> **WHAT IS NEEDED**
From the records below, please repeat exactly the line that has "- 프로젝트에서는 설계", the line that has "- 중복 테이블 추가", and every line between them, and nothing else.

══ RECORDS TO USE

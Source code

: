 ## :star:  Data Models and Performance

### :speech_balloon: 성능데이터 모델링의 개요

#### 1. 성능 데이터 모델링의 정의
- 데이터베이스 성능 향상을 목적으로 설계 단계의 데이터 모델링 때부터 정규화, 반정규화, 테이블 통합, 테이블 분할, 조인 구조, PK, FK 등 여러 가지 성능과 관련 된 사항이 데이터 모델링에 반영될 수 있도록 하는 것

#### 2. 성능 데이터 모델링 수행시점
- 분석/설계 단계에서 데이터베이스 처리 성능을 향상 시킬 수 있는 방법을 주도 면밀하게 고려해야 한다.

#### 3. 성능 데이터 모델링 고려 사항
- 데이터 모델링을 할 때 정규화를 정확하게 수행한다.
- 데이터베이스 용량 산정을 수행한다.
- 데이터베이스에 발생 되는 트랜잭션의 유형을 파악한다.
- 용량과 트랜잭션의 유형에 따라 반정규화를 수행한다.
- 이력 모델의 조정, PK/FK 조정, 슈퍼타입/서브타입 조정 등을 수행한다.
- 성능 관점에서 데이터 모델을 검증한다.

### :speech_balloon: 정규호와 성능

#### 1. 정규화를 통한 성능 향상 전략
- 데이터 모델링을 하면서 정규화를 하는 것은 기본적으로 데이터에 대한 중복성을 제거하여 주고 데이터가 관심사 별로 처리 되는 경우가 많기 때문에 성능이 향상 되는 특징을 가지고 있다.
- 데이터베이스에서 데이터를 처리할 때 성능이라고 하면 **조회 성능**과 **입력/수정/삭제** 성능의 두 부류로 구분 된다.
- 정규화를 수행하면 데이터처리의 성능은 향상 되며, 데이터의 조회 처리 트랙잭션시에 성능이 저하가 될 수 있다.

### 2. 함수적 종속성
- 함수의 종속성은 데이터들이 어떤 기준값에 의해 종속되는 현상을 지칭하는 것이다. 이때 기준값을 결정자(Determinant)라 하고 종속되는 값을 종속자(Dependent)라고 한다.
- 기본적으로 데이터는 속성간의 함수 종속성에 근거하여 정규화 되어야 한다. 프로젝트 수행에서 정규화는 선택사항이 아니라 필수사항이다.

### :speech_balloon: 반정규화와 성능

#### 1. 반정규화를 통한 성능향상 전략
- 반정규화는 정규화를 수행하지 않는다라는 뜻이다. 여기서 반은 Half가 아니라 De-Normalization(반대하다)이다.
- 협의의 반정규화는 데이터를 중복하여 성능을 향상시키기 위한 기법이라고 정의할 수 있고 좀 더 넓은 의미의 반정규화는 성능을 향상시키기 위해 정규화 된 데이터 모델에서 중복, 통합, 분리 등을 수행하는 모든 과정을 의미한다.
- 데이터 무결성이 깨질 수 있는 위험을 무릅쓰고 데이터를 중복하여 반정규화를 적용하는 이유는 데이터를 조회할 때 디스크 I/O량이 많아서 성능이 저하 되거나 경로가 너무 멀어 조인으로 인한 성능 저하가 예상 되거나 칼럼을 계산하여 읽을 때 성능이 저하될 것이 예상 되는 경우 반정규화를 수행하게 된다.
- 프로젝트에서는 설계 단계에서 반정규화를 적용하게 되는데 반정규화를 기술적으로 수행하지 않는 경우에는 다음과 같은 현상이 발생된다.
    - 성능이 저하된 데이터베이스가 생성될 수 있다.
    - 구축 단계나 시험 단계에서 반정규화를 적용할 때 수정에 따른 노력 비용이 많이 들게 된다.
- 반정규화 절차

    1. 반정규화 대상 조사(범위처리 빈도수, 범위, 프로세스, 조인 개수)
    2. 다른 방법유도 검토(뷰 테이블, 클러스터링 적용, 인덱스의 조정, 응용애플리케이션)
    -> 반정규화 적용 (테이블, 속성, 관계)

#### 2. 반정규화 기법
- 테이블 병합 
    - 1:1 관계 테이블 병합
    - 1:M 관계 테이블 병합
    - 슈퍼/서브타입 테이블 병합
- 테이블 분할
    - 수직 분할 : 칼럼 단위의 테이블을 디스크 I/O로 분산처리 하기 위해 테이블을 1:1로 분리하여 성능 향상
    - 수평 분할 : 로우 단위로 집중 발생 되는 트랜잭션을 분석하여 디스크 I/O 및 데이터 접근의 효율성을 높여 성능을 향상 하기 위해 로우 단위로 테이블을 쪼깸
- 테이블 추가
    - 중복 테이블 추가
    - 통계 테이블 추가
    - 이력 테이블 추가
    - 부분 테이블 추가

════
══ RECORDS TO USE

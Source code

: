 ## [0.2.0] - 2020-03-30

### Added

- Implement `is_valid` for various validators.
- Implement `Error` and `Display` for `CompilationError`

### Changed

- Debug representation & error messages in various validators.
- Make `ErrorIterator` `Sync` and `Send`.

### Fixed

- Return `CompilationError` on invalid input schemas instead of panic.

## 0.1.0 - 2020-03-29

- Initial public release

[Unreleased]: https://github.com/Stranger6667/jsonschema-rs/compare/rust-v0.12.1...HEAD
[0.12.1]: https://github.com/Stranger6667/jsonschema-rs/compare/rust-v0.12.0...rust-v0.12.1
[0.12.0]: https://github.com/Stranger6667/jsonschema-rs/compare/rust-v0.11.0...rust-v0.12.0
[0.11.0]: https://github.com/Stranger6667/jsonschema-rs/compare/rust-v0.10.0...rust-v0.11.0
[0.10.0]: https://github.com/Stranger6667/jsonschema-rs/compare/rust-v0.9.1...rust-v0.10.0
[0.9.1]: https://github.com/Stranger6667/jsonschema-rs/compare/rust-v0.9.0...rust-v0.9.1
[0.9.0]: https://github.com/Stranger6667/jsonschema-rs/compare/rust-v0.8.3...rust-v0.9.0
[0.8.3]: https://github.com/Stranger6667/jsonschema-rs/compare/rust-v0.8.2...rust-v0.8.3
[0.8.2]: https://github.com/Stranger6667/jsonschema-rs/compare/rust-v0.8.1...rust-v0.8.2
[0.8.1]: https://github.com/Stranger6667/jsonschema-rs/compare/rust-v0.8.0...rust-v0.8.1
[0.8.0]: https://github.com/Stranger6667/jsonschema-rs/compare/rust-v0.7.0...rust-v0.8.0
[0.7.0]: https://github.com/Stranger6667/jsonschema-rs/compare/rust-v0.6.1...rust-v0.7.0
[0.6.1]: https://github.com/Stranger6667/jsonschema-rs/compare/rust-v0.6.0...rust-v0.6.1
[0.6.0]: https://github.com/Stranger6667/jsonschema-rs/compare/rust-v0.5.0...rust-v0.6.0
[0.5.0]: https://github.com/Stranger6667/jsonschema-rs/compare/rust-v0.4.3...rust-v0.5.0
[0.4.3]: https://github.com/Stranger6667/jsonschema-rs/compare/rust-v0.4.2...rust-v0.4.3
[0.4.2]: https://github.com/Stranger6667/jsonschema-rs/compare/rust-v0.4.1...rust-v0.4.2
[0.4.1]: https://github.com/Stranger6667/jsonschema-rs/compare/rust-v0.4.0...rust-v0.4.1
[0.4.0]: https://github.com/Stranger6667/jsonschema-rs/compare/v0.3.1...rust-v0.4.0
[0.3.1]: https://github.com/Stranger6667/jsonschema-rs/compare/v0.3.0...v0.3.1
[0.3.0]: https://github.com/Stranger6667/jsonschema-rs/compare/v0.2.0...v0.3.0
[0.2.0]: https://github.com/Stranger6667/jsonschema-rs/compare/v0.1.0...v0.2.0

════

> **SOLUTION BELOW**
- 프로젝트에서는 설계 단계에서 반정규화를 적용하게 되는데 반정규화를 기술적으로 수행하지 않는 경우에는 다음과 같은 현상이 발생된다.
    - 성능이 저하된 데이터베이스가 생성될 수 있다.
    - 구축 단계나 시험 단계에서 반정규화를 적용할 때 수정에 따른 노력 비용이 많이 들게 된다.
- 반정규화 절차

    1. 반정규화 대상 조사(범위처리 빈도수, 범위, 프로세스, 조인 개수)
    2. 다른 방법유도 검토(뷰 테이블, 클러스터링 적용, 인덱스의 조정, 응용애플리케이션)
    -> 반정규화 적용 (테이블, 속성, 관계)

#### 2. 반정규화 기법
- 테이블 병합 
    - 1:1 관계 테이블 병합
    - 1:M 관계 테이블 병합
    - 슈퍼/서브타입 테이블 병합
- 테이블 분할
    - 수직 분할 : 칼럼 단위의 테이블을 디스크 I/O로 분산처리 하기 위해 테이블을 1:1로 분리하여 성능 향상
    - 수평 분할 : 로우 단위로 집중 발생 되는 트랜잭션을 분석하여 디스크 I/O 및 데이터 접근의 효율성을 높여 성능을 향상 하기 위해 로우 단위로 테이블을 쪼깸
- 테이블 추가
    - 중복 테이블 추가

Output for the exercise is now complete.